Problem statement:
Copy out each line of the data that contains "express".

Source material:
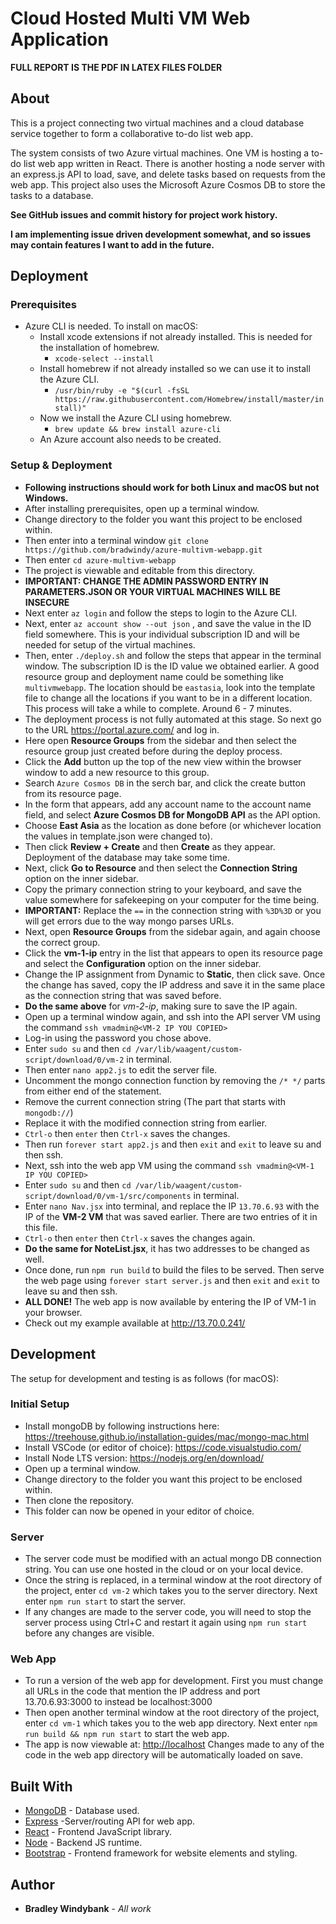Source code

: # Cloud Hosted Multi VM Web Application

**FULL REPORT IS THE PDF IN LATEX FILES FOLDER**

## About

This is a project connecting two virtual machines and a cloud database service together to form a collaborative to-do list web app.

The system consists of two Azure virtual machines. One VM is hosting a to-do list web app written in React. There is another hosting a node server with an express.js API to load, save, and delete tasks based on requests from the web app. This project also uses the Microsoft Azure Cosmos DB to store the tasks to a database.

**See GitHub issues and commit history for project work history.**

**I am implementing issue driven development somewhat, and so issues may contain features I want to add in the future.**

## Deployment

### Prerequisites

- Azure CLI is needed. To install on macOS:
  - Install xcode extensions if not already installed. This is needed for the installation of homebrew.
    - `xcode-select --install`
  - Install homebrew if not already installed so we can use it to install the Azure CLI.
    - `/usr/bin/ruby -e "$(curl -fsSL https://raw.githubusercontent.com/Homebrew/install/master/install)"`
  - Now we install the Azure CLI using homebrew.
    - `brew update && brew install azure-cli`
  - An Azure account also needs to be created.

### Setup & Deployment

- **Following instructions should work for both Linux and macOS but not Windows.**
- After installing prerequisites, open up a terminal window.
- Change directory to the folder you want this project to be enclosed within.
- Then enter into a terminal window `git clone https://github.com/bradwindy/azure-multivm-webapp.git`
- Then enter `cd azure-multivm-webapp`
- The project is viewable and editable from this directory.
- **IMPORTANT: CHANGE THE ADMIN PASSWORD ENTRY IN PARAMETERS.JSON OR YOUR VIRTUAL MACHINES WILL BE INSECURE**
- Next enter `az login` and follow the steps to login to the Azure CLI.
- Next, enter `az account show --out json` , and save the value in the ID field somewhere. This is your individual subscription ID and will be needed for setup of the virtual machines.
- Then, enter `./deploy.sh` and follow the steps that appear in the terminal window. The subscription ID is the ID value we obtained earlier. A good resource group and deployment name could be something like `multivmwebapp`. The location should be `eastasia`, look into the template file to change all the locations if you want to be in a different location. This process will take a while to complete. Around 6 - 7 minutes.
- The deployment process is not fully automated at this stage. So next go to the URL <https://portal.azure.com/> and log in.
- Here open **Resource Groups** from the sidebar and then select the resource group just created before during the deploy process.
- Click the **Add** button up the top of the new view within the browser window to add a new resource to this group.
- Search `Azure Cosmos DB` in the serch bar, and click the create button from its resource page.
- In the form that appears, add any account name to the account name field, and select **Azure Cosmos DB for MongoDB API** as the API option.
- Choose **East Asia** as the location as done before (or whichever location the values in template.json were changed to).
- Then click **Review + Create** and then **Create** as they appear. Deployment of the database may take some time.
- Next, click **Go to Resource** and then select the **Connection String** option on the inner sidebar.
- Copy the primary connection string to your keyboard, and save the value somewhere for safekeeping on your computer for the time being.
- **IMPORTANT:** Replace the `==` in the connection string with `%3D%3D` or you will get errors due to the way mongo parses URLs.
- Next, open **Resource Groups** from the sidebar again, and again choose the correct group.
- Click the **vm-1-ip** entry in the list that appears to open its resource page and select the **Configuration** option on the inner sidebar.
- Change the IP assignment from Dynamic to **Static**, then click save. Once the change has saved, copy the IP address and save it in the same place as the connection string that was saved before.
- **Do the same above** for _vm-2-ip_, making sure to save the IP again.
- Open up a terminal window again, and ssh into the API server VM using the command `ssh vmadmin@<VM-2 IP YOU COPIED>`
- Log-in using the password you chose above.
- Enter `sudo su` and then `cd /var/lib/waagent/custom-script/download/0/vm-2` in terminal.
- Then enter `nano app2.js` to edit the server file.
- Uncomment the mongo connection function by removing the `/* */` parts from either end of the statement.
- Remove the current connection string (The part that starts with `mongodb://`)
- Replace it with the modified connection string from earlier.
- `Ctrl-o` then `enter` then `Ctrl-x` saves the changes.
- Then run `forever start app2.js` and then `exit` and `exit` to leave su and then ssh.
- Next, ssh into the web app VM using the command `ssh vmadmin@<VM-1 IP YOU COPIED>`
- Enter `sudo su` and then `cd /var/lib/waagent/custom-script/download/0/vm-1/src/components` in terminal.
- Enter `nano Nav.jsx` into terminal, and replace the IP `13.70.6.93` with the IP of the **VM-2 VM** that was saved earlier. There are two entries of it in this file.
- `Ctrl-o` then `enter` then `Ctrl-x` saves the changes again.
- **Do the same for NoteList.jsx**, it has two addresses to be changed as well.
- Once done, run `npm run build` to build the files to be served. Then serve the web page using `forever start server.js` and then `exit` and `exit` to leave su and then ssh.
- **ALL DONE!** The web app is now available by entering the IP of VM-1 in your browser.
- Check out my example available at <http://13.70.0.241/>

## Development

The setup for development and testing is as follows (for macOS):

### Initial Setup

- Install mongoDB by following instructions here: <https://treehouse.github.io/installation-guides/mac/mongo-mac.html>
- Install VSCode (or editor of choice): <https://code.visualstudio.com/>
- Install Node LTS version: <https://nodejs.org/en/download/>
- Open up a terminal window.
- Change directory to the folder you want this project to be enclosed within.
- Then clone the repository.
- This folder can now be opened in your editor of choice.

### Server

- The server code must be modified with an actual mongo DB connection string. You can use one hosted in the cloud or on your local device.
- Once the string is replaced, in a terminal window at the root directory of the project, enter `cd vm-2` which takes you to the server directory. Next enter `npm run start` to start the server.
- If any changes are made to the server code, you will need to stop the server process using Ctrl+C and restart it again using `npm run start` before any changes are visible.

### Web App

- To run a version of the web app for development. First you must change all URLs in the code that mention the IP address and port 13.70.6.93:3000 to instead be localhost:3000
- Then open another terminal window at the root directory of the project, enter `cd vm-1` which takes you to the web app directory. Next enter `npm run build && npm run start` to start the web app.
- The app is now viewable at: <http://localhost> Changes made to any of the code in the web app directory will be automatically loaded on save.

## Built With

- [MongoDB](https://github.com/mongodb/mongo) - Database used.
- [Express](https://github.com/expressjs/express) -Server/routing API for web app.
- [React](https://github.com/facebook/react) - Frontend JavaScript library.
- [Node](https://github.com/nodejs/node) - Backend JS runtime.
- [Bootstrap](https://github.com/twbs/bootstrap) - Frontend framework for website elements and styling.

## Author

- **Bradley Windybank** - _All work_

Task answer:
The system consists of two Azure virtual machines. One VM is hosting a to-do list web app written in React. There is another hosting a node server with an express.js API to load, save, and delete tasks based on requests from the web app. This project also uses the Microsoft Azure Cosmos DB to store the tasks to a database.
- [Express](https://github.com/expressjs/express) -Server/routing API for web app.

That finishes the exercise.